Problem to solve
The material below holds a span beginning at the line with "4. Creates a" and ending at the line with "4. **Configuration** updates". Quote that span exactly, both ends included, and only that span.

________________

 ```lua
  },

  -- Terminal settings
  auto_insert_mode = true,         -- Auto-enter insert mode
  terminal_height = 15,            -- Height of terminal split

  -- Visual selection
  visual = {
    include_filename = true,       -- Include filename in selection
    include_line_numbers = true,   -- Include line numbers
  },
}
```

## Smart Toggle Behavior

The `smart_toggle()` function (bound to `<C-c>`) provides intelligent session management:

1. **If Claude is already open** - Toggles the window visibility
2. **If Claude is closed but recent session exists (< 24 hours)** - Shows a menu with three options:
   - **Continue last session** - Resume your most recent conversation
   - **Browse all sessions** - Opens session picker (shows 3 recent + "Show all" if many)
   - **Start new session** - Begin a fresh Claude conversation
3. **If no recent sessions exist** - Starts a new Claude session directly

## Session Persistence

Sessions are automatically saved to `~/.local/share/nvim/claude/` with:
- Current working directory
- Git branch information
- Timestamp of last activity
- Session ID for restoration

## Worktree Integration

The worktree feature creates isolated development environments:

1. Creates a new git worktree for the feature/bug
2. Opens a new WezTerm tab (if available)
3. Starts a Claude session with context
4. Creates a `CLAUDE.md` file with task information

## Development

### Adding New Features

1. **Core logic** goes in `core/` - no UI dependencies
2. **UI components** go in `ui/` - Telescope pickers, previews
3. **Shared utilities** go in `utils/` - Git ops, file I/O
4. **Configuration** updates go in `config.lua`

________________

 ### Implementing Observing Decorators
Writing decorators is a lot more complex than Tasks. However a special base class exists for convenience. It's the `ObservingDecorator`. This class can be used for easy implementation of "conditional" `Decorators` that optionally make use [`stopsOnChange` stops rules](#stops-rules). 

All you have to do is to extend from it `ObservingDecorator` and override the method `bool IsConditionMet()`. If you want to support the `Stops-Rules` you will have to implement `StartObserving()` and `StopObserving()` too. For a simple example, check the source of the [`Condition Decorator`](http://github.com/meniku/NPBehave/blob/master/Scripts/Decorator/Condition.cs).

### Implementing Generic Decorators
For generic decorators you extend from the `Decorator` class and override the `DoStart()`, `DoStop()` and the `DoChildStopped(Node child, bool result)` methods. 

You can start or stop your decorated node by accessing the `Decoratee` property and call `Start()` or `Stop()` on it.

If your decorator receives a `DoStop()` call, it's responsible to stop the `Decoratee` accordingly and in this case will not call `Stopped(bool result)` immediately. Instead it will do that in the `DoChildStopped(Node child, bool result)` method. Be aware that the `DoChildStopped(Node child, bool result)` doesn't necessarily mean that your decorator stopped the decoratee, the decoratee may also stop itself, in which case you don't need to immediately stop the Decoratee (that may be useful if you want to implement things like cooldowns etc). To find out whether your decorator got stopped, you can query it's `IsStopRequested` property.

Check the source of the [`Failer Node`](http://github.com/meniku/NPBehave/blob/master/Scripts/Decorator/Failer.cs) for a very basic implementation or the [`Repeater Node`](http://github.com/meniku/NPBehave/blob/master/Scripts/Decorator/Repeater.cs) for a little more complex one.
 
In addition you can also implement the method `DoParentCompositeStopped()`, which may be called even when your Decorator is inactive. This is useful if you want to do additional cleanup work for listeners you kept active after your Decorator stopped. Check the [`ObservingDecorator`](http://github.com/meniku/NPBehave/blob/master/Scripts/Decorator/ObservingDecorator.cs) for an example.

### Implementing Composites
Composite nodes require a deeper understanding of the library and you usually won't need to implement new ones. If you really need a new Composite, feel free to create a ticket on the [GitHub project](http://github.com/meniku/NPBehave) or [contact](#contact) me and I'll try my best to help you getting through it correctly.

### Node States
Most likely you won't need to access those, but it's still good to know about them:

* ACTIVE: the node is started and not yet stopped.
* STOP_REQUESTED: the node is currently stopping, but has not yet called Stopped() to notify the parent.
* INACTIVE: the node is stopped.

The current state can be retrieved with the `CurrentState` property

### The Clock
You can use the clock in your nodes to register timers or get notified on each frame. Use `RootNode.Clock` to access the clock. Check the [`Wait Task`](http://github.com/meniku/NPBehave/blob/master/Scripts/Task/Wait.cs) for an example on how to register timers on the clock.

________________

Output of the exercise
4. Creates a `CLAUDE.md` file with task information

## Development

### Adding New Features

1. **Core logic** goes in `core/` - no UI dependencies
2. **UI components** go in `ui/` - Telescope pickers, previews
3. **Shared utilities** go in `utils/` - Git ops, file I/O
4. **Configuration** updates go in `config.lua`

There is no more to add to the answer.